Range to output from the entries below: the line containing "#### 2.1 Requirements Learning System" through the line containing "### Phase 3: Integration". Set it down exactly, ends included, nothing else.

##### Material provided

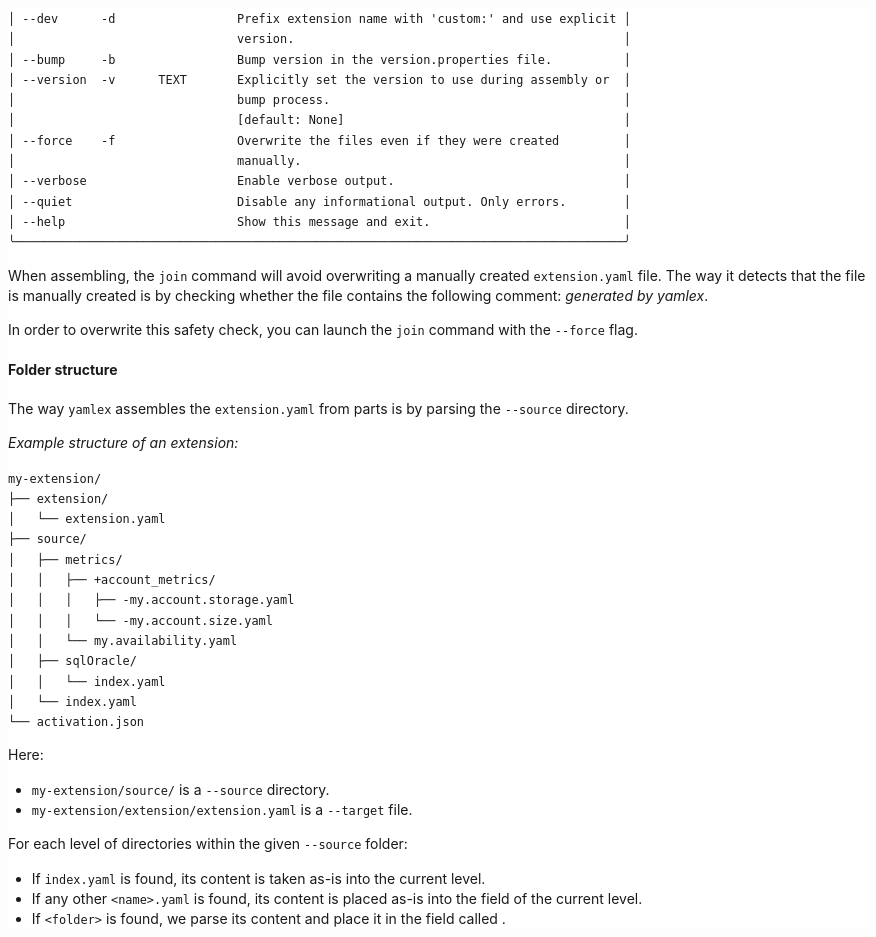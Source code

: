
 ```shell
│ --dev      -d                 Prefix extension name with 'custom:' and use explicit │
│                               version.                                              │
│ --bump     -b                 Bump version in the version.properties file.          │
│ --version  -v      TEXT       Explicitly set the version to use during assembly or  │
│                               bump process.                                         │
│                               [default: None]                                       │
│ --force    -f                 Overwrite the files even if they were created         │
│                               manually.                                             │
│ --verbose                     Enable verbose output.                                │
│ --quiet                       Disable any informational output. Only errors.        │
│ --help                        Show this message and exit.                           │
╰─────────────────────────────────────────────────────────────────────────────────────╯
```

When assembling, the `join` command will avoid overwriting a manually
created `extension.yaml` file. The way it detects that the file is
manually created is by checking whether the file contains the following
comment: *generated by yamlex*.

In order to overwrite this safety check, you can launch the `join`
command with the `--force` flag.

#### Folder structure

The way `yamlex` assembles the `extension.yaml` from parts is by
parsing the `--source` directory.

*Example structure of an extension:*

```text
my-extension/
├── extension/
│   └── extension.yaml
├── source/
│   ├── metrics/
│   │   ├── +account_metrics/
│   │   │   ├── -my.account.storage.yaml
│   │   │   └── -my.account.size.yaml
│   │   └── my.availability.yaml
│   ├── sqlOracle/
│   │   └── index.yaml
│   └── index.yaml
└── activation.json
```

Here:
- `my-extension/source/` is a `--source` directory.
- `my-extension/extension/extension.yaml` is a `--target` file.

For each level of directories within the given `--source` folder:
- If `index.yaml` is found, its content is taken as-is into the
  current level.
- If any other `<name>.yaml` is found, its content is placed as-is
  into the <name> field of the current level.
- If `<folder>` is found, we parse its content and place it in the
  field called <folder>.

##########
##### Material provided

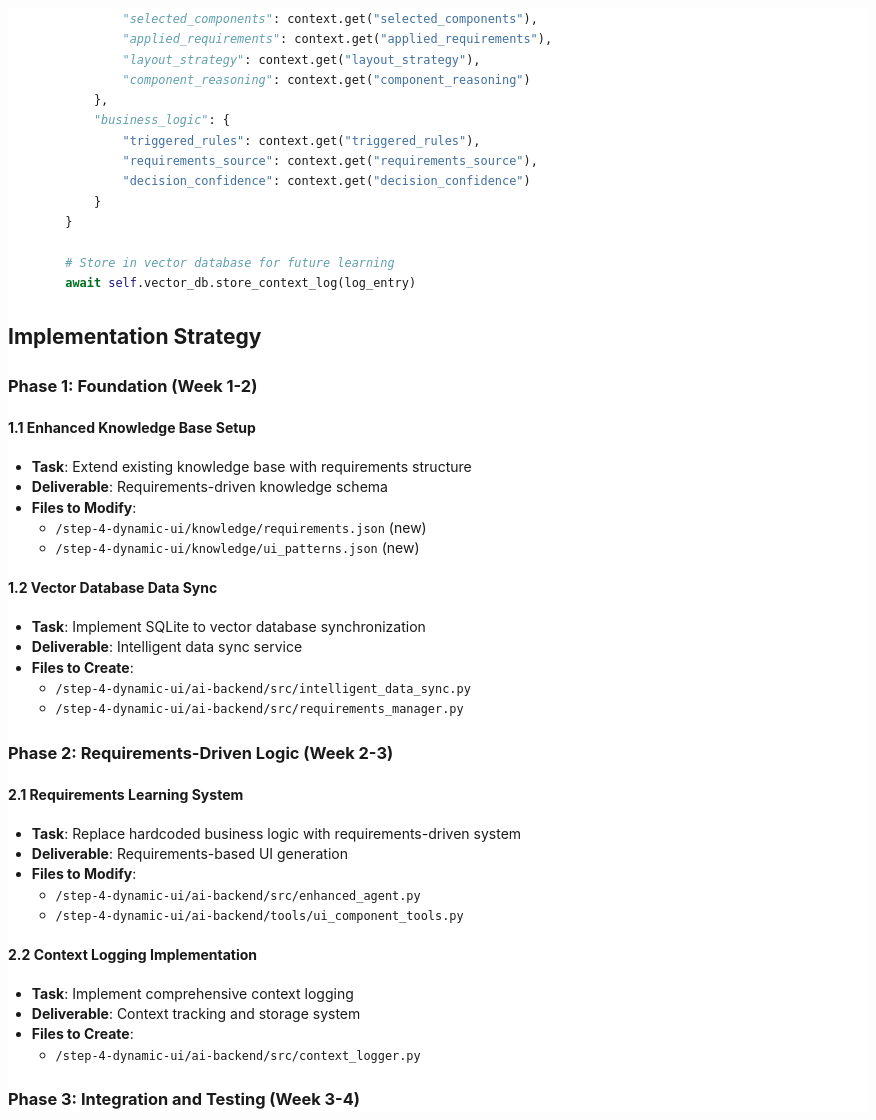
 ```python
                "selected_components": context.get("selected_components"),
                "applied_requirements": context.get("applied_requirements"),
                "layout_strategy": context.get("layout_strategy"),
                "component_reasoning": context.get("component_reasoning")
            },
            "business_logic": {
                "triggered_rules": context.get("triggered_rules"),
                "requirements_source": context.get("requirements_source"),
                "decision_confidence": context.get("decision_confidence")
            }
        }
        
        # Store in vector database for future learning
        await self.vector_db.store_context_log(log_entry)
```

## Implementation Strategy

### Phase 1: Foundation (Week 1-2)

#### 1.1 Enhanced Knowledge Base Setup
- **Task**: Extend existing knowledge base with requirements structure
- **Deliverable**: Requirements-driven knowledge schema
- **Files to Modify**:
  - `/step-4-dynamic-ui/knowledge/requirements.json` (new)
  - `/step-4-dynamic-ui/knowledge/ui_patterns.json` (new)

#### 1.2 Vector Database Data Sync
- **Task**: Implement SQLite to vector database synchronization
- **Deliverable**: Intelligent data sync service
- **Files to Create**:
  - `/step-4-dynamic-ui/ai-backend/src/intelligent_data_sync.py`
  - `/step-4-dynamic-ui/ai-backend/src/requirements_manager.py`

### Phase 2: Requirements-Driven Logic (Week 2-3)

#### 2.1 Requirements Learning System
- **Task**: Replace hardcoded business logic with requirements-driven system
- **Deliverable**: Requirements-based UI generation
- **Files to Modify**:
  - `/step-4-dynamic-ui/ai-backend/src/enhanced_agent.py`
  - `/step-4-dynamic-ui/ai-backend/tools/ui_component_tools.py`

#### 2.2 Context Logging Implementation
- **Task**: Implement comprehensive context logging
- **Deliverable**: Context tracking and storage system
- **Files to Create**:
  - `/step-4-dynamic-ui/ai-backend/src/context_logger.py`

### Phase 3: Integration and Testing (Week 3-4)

##########

▶ **Exercise solution**:
#### 2.1 Requirements Learning System
- **Task**: Replace hardcoded business logic with requirements-driven system
- **Deliverable**: Requirements-based UI generation
- **Files to Modify**:
  - `/step-4-dynamic-ui/ai-backend/src/enhanced_agent.py`
  - `/step-4-dynamic-ui/ai-backend/tools/ui_component_tools.py`

#### 2.2 Context Logging Implementation
- **Task**: Implement comprehensive context logging
- **Deliverable**: Context tracking and storage system
- **Files to Create**:
  - `/step-4-dynamic-ui/ai-backend/src/context_logger.py`

### Phase 3: Integration and Testing (Week 3-4)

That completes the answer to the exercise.